* Required action
Search the listing below for the string "sequence", then copy every line it appears in.

* Records for processing

• • • • • • •

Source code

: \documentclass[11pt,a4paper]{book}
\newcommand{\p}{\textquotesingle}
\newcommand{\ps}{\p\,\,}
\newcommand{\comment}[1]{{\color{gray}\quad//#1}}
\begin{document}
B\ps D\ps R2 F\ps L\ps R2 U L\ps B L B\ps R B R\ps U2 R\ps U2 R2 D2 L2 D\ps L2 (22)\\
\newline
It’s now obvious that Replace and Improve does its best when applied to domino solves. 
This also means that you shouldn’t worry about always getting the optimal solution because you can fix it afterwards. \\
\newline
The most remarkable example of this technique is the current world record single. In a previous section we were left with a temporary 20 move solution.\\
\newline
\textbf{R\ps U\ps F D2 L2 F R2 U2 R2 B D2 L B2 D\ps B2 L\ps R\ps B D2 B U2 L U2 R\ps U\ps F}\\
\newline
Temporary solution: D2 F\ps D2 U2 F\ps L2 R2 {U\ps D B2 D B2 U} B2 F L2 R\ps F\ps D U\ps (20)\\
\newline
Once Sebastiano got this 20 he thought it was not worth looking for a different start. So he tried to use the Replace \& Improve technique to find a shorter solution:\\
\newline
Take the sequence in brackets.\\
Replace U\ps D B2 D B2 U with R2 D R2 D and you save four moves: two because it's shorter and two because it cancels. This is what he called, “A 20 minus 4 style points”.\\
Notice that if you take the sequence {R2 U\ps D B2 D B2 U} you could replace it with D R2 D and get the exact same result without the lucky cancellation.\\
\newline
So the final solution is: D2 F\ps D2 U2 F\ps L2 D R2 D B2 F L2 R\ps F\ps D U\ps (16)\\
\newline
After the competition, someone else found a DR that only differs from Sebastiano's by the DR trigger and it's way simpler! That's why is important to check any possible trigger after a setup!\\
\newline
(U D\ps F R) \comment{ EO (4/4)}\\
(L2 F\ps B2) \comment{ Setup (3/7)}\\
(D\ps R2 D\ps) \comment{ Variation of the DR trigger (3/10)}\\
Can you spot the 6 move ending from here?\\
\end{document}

• • • • • • •

* Answer to this exercise
Take the sequence in brackets.\\
Notice that if you take the sequence {R2 U\ps D B2 D B2 U} you could replace it with D R2 D and get the exact same result without the lucky cancellation.\\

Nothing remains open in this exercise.